Thursday, April 30, 2009

Prejudice

I found this scene puzzling — the one where the young people are in the bar and the bartender won't serve the Jew. Any theories on why McDermott included this?

Sex on the beach

What was your take on why Billy and Eva didn't have sex while Dennis and his Irish girl were doing it right and left? Was this more of Billy idealizing Eva, his foolish propensity to let the lovely Present give way to the dreamed-of Future?

(I think if Sebastian Barry had written this book, his hopeless-romantic Irishman at least would have gotten some insane glory out of the deal before the cold reality set in!)

Tuesday, April 28, 2009

Mama knows best?

(I'm home with my book, and I'm giddy looking through it).

Here's something I have to ask, especially based on Erin's just-get-over-it remarks about romantics (hehe). Look at this description of Dennis' mother. What do you think McDermott intended by including a character like this (someone who is regarded as a "sage" in the family and who is seemingly at the other end of the spectrum from Billy)?
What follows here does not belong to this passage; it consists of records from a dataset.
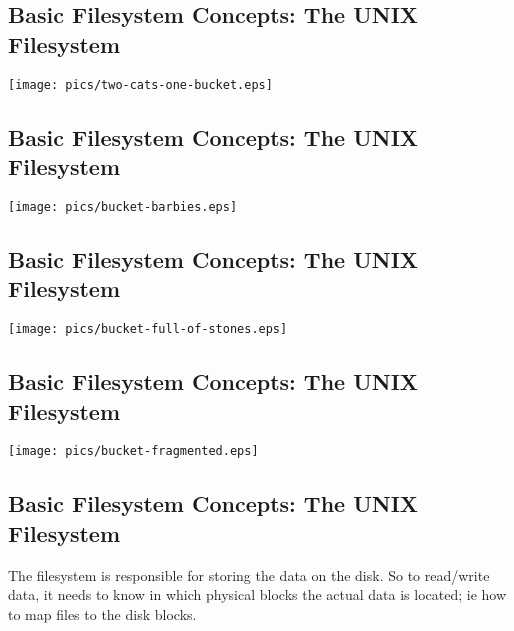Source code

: \documentclass[xga]{xdvislides}
\begin{document}
\subsection{Basic Filesystem Concepts: The UNIX Filesystem}
\vspace*{\fill}
\begin{center}
\texttt{[image: pics/two-cats-one-bucket.eps]} \\
\end{center}
\vspace*{\fill}

\subsection{Basic Filesystem Concepts: The UNIX Filesystem}
\begin{center}
\texttt{[image: pics/bucket-barbies.eps]} \\
\end{center}

\subsection{Basic Filesystem Concepts: The UNIX Filesystem}
\vspace*{\fill}
\begin{center}
\texttt{[image: pics/bucket-full-of-stones.eps]} \\
\end{center}
\vspace*{\fill}

\subsection{Basic Filesystem Concepts: The UNIX Filesystem}
\vspace*{\fill}
\begin{center}
\texttt{[image: pics/bucket-fragmented.eps]} \\
\end{center}
\vspace*{\fill}

\subsection{Basic Filesystem Concepts: The UNIX Filesystem}
The filesystem is responsible for storing the data on the disk.
So to read/write data, it needs to know in which physical blocks the actual
data is located; ie how to map files to the disk blocks.
\\
\end{document}
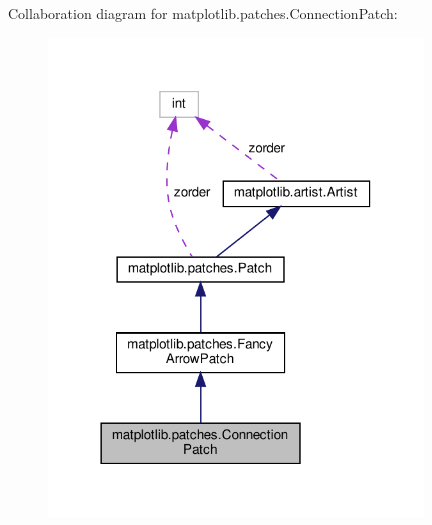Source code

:Collaboration diagram for matplotlib.\+patches.\+Connection\+Patch\+:
\nopagebreak
\begin{figure}[H]
\begin{center}
\leavevmode
\includegraphics[width=282pt]{classmatplotlib_1_1patches_1_1ConnectionPatch__coll__graph}
\end{center}
\end{figure}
She was a Geiger counter for insincerity, phoniness, half-truths. She could dismantle a pose with a glance and deflate the most romantic notion with a single word. She had no patience for poetry, Broadway musicals, presidential politics, or the pomp of her religion — although my father, his father's son, loved these things in direct proportion to her disdain — and she sought truth so single-mindedly that under her steady gaze exaggeration, self-delusion, bravado simply dried up and blew away, as did hope, nonsense, and any ungrounded giddiness.

Her philosophy of life seemed to be to get to the bottom of things, the plain, unadorned, mostly concrete and and colorless bottom of things, and from there to seek to swat away any passing fancy that might cloud the hard-won clarity of her vision.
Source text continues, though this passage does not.